Rescue me – Is Cyprus Still in Trouble?

Kenneth A. Orchard, CFA
Portfolio Manager, European Fixed Income
July 2013

In our January 2013 outlook, we stated: “The most obvious candidate for an IMF-EU rescue program is Cyprus.” Cyprus was indeed rescued. The banking system collapsed and two of the country’s largest banks were restructured. Initially, we were very surprised that all depositors were to be bailed in. This decision was quickly reversed and, in the end, only non-guaranteed depositors (with €100,000) were included.

In addition, the government secured €10 billion of loans from the European Stability Mechanism to cover deficit financing and some debt repayments. Capital controls were put in place to prevent capital flight. They are officially prohibited by the EU Treaty, but there is sufficient flexibility in the treaty to allow capital controls in extreme circumstances.

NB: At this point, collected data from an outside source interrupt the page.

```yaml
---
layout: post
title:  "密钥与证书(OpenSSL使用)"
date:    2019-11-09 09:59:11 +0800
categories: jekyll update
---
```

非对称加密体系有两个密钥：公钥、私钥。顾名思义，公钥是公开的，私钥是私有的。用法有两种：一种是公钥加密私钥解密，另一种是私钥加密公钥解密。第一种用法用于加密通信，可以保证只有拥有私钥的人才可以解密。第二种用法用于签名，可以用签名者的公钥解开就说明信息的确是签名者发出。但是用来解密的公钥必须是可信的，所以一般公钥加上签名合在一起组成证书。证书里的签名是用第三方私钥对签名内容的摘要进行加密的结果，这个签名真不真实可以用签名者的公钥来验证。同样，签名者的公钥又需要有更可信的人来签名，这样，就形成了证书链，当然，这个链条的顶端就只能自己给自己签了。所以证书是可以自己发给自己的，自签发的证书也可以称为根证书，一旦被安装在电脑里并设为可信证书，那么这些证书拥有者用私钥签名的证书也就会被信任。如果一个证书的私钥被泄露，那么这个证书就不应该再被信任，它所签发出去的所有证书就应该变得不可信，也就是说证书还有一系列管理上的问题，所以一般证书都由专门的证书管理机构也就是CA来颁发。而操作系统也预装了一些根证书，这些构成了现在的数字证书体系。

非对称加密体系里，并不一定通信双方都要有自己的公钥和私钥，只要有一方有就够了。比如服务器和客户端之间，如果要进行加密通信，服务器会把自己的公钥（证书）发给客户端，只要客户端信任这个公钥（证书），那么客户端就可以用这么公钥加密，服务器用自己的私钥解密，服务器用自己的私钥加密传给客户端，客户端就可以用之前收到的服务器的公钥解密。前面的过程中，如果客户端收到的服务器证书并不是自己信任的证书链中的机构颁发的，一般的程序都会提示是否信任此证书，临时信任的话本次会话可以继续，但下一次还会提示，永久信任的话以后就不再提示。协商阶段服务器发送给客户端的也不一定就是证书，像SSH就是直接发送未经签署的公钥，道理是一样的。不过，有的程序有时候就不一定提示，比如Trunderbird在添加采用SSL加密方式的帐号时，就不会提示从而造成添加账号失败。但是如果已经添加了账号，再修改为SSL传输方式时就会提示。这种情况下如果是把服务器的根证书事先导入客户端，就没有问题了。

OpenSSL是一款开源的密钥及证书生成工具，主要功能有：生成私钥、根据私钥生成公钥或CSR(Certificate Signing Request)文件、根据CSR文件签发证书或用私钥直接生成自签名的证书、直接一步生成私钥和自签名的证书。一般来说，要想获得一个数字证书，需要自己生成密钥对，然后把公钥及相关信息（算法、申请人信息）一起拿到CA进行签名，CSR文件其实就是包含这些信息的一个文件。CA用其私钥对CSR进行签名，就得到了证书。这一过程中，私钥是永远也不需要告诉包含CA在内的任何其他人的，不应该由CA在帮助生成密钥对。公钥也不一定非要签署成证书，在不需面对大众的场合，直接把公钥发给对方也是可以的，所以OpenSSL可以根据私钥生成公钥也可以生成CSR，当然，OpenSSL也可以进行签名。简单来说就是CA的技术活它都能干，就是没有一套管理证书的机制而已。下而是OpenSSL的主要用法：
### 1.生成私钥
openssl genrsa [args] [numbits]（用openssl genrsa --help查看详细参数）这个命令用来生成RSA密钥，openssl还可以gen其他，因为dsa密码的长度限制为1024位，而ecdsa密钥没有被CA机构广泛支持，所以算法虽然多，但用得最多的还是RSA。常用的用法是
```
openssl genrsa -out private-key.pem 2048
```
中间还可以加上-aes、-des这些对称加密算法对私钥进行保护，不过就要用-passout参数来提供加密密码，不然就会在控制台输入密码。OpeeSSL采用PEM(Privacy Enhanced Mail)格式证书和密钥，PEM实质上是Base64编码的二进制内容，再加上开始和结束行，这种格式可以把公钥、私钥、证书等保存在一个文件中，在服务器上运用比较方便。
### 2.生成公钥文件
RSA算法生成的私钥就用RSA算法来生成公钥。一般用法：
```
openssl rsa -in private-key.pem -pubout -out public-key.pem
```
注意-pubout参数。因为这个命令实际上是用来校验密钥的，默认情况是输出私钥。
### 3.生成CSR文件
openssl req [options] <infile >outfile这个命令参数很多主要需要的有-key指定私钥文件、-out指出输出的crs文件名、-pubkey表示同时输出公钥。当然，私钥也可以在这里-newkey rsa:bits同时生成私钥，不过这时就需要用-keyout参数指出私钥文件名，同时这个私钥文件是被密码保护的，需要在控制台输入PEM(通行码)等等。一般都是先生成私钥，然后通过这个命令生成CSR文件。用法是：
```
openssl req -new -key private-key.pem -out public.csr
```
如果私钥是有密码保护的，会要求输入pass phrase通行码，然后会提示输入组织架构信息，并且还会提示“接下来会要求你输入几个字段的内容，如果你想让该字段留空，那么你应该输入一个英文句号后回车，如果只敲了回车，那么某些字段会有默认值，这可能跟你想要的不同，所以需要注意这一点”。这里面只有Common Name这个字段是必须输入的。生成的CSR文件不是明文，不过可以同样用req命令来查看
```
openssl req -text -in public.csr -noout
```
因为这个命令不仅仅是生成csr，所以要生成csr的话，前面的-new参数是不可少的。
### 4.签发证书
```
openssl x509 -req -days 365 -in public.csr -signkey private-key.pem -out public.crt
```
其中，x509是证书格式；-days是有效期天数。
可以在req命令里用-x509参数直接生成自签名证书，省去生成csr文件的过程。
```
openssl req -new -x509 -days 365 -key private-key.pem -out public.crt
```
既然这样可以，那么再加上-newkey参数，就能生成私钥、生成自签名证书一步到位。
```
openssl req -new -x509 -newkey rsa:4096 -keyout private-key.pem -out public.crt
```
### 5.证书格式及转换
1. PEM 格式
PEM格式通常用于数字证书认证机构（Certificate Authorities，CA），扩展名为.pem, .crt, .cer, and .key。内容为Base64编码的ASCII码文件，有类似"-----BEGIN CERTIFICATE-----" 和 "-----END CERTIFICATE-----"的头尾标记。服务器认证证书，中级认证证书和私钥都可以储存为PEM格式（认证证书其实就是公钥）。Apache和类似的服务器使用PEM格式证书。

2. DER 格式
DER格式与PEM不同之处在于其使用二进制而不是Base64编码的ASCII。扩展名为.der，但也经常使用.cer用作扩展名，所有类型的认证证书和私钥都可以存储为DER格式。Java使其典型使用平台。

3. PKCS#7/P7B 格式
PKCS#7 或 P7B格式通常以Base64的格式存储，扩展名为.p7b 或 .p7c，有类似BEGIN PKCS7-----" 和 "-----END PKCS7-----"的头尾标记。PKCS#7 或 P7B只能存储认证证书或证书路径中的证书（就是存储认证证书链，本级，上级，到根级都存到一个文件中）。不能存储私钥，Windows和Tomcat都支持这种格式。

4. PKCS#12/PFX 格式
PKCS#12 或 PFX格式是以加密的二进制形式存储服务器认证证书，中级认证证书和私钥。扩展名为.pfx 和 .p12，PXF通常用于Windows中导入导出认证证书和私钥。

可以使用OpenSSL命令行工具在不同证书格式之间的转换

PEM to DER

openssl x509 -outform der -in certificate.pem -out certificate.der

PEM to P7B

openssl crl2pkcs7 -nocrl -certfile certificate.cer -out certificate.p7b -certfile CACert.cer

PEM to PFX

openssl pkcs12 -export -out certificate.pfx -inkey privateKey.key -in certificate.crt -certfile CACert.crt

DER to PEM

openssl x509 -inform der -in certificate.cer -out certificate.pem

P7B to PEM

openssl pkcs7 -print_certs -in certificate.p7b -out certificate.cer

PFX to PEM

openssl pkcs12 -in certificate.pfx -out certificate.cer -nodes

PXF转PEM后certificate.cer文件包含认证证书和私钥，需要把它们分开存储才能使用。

The issue of capital controls raises concerns. As of today, there are still restrictions on cash withdrawals and international payments out of Cyprus. Although there has been little reaction in other countries, and we do not expect this to be repeated in other countries’ rescue programs (for example, if Spain entered a rescue program), it sets a dangerous precedent. It makes other periphery countries more fragile, as depositors could rush to withdraw funds from banks if they feared such controls being enacted in their country.

Is Cyprus a template for other eurozone countries? Yes and no. No, because Cypriot banks were unique in that they were very large compared with the size of the economy, and most of their liabilities were in the form of deposits. Yes, because there is increasing reluctance to spend taxpayers’ money to bail out banks. Bank creditors, including sub-and senior debt holders, will have to start taking some losses.

The risk of Spain entering a rescue program has declined this year, but over the long run, we believe that additional support will be required from the IMF and European Union.